Recently we've migrated a system with a lot of small scripts, programs, etc. running on Linux to Solaris. The problem with such systems running a lot of different relatively small scripts and programs written by different people over long period of time is that it's really hard to tell which of those programs are eating up CPU most or which of them are generating most IO's, etc. Ok, it is hard to almost impossible to tell on Linux - more like guessing than real data.

But once we migrated to Solaris we quickly tried dtrace. And the result was really surprising - from all those things the application (by name) which eats most of the cpu is ldapsearch utility. It's been used by some scripts by no one expected it to be the top application. As many of those scripts are written in Perl we tried to use ldap perl module instead and once we did it for some scripts their CPU usage dropped considerably being somewhere in a noise of all the other applications.

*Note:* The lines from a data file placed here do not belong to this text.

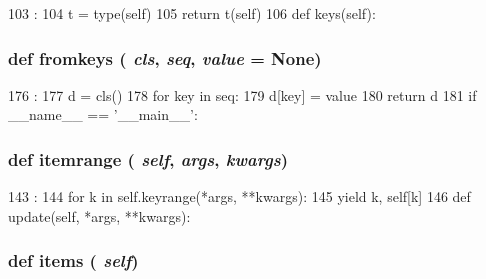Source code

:\begin{DoxyCode}
103                   :
104         t = type(self)
105         return t(self)
106 
    def keys(self):
\end{DoxyCode}
\hypertarget{classm5_1_1util_1_1sorteddict_1_1SortedDict_ad967d0a16057fd802496e994ea5673b2}{
\subsubsection[{fromkeys}]{\setlength{\rightskip}{0pt plus 5cm}def fromkeys ( {\em cls}, \/   {\em seq}, \/   {\em value} = {\ttfamily None})}}
\label{classm5_1_1util_1_1sorteddict_1_1SortedDict_ad967d0a16057fd802496e994ea5673b2}



\begin{DoxyCode}
176                                       :
177         d = cls()
178         for key in seq:
179             d[key] = value
180         return d
181 
if __name__ == '__main__':
\end{DoxyCode}
\hypertarget{classm5_1_1util_1_1sorteddict_1_1SortedDict_a8d553093aad148b18f0ea9907dfe028f}{
\subsubsection[{itemrange}]{\setlength{\rightskip}{0pt plus 5cm}def itemrange ( {\em self}, \/   {\em args}, \/   {\em kwargs})}}
\label{classm5_1_1util_1_1sorteddict_1_1SortedDict_a8d553093aad148b18f0ea9907dfe028f}



\begin{DoxyCode}
143                                         :
144         for k in self.keyrange(*args, **kwargs):
145             yield k, self[k]
146 
    def update(self, *args, **kwargs):
\end{DoxyCode}
\hypertarget{classm5_1_1util_1_1sorteddict_1_1SortedDict_a717291221885735d6870d7179083ec07}{
\subsubsection[{items}]{\setlength{\rightskip}{0pt plus 5cm}def items ( {\em self})}}
\label{classm5_1_1util_1_1sorteddict_1_1SortedDict_a717291221885735d6870d7179083ec07}



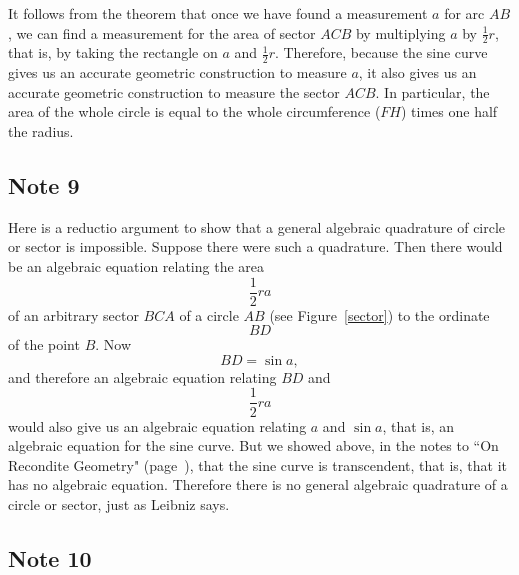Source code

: \documentclass[twoside,openright]{article}
\begin{document}
It follows from the theorem that once we have found a measurement $a$
for arc $AB$, we can find a measurement for the area of sector $ACB$
by multiplying $a$ by $\frac{1}{2}r$, that is, by taking the rectangle
on $a$ and $\frac{1}{2}r$.  Therefore, because the sine curve gives us
an accurate geometric construction to measure $a$, it also gives us an
accurate geometric construction to measure the sector $ACB$.  In
particular, the area of the whole circle is equal to the whole
circumference ($FH$) times one half the radius.

\subsection*{Note 9}
\label{ctp9}

Here is a reductio argument to show that a general algebraic
quadrature of circle or sector is impossible.  Suppose there were such
a quadrature.  Then there would be an algebraic equation relating the
area
$$\frac{1}{2}ra$$
of an arbitrary sector $BCA$ of a circle $AB$ (see Figure~\ref{sector}) to the ordinate 
$$BD$$
of the point $B$.  Now
$$BD = \sin a,$$
and  therefore an algebraic equation relating $BD$ and 
$$\frac{1}{2}ra$$
would also give us an algebraic equation relating $a$ and $\sin a$,
that is, an algebraic equation for the sine curve.  But we showed
above, in the notes to ``On Recondite Geometry"
(page~\pageref{sintran}), that the sine curve is transcendent, that
is, that it has no algebraic equation.  Therefore there is no general
algebraic quadrature of a circle or sector, just as Leibniz says.

\subsection*{Note 10}
\label{ctp10}
\end{document}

How hard was it to get the conclusion?

dtrace -n sched:::on-cpu'{self->t=timestamp;}' \
-n sched:::off-cpu'/self->t/{@[execname]=sum(timestamp-self->t);self->t=0;}'


Another interesting thing is that when we use built-in zfs compression (ljzb) we get about 3.6 compression ratio for all our collected data - yes that means the data are reduced over 3 times in size on disk without changing any applications.

1 comment:

  1. Sweet dtrace-script, I'm gonna use it on some of my production systems. Dtrace rocks, jsut gotta take the time to learn how to use it more extensivly than I'm currently doing...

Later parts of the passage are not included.